+++ Data section

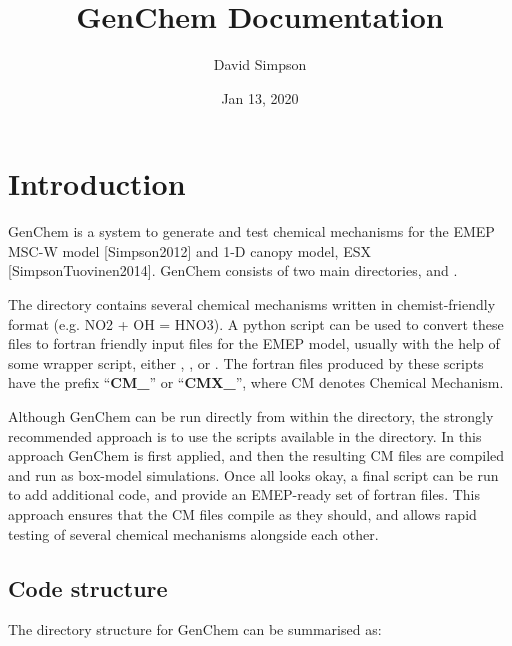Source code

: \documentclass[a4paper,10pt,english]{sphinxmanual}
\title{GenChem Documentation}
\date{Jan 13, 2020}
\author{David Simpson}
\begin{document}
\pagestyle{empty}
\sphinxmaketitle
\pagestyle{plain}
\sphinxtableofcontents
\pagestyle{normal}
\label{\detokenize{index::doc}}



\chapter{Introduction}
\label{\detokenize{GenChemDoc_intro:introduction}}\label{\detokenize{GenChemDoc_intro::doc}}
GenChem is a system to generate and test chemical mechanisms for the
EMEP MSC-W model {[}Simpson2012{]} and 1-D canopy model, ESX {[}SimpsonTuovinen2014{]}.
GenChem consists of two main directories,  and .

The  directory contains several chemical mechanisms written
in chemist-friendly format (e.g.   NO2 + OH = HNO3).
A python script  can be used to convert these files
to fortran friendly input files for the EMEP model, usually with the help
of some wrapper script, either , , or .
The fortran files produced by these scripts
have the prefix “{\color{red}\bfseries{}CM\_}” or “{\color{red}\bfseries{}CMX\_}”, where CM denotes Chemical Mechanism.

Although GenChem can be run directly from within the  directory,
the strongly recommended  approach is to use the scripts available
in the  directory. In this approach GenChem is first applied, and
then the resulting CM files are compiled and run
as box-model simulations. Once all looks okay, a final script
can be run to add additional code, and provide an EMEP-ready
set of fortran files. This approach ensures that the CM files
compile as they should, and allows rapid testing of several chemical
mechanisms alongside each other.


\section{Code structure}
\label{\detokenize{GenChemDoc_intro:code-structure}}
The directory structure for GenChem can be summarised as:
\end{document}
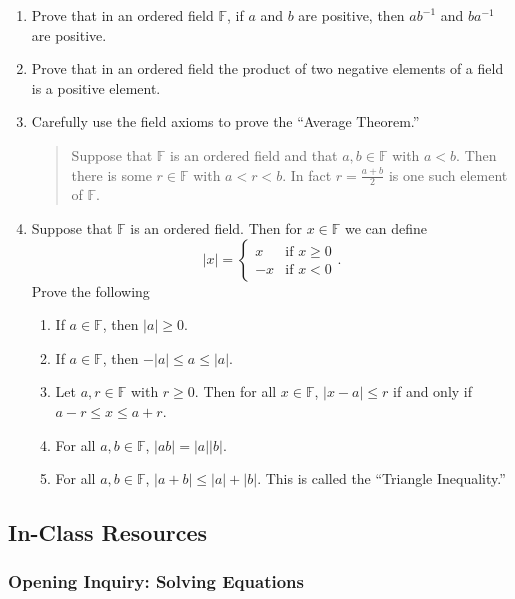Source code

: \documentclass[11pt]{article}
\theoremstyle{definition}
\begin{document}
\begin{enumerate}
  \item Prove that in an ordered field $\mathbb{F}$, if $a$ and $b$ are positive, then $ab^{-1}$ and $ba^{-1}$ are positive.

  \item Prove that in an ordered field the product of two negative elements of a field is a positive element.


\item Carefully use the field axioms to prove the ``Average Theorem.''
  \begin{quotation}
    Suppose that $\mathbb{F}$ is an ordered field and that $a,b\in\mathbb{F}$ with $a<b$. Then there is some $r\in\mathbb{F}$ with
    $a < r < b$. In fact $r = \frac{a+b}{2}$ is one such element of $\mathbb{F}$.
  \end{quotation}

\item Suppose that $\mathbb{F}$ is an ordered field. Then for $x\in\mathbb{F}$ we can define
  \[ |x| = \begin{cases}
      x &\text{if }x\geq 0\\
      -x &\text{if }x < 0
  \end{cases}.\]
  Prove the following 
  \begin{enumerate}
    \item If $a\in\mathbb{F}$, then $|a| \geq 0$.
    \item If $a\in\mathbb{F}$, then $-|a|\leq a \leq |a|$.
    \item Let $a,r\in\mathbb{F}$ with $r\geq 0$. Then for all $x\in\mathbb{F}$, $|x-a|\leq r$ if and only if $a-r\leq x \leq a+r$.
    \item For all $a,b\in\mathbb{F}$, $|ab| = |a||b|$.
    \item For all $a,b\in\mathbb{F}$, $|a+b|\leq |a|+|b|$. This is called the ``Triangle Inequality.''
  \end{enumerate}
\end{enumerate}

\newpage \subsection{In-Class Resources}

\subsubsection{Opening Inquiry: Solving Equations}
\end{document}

++++++

Exercise aim: Every line in the records above with the string "enumerate" in it should be shown.

Exercise answer:
\begin{enumerate}
  \begin{enumerate}
  \end{enumerate}
\end{enumerate}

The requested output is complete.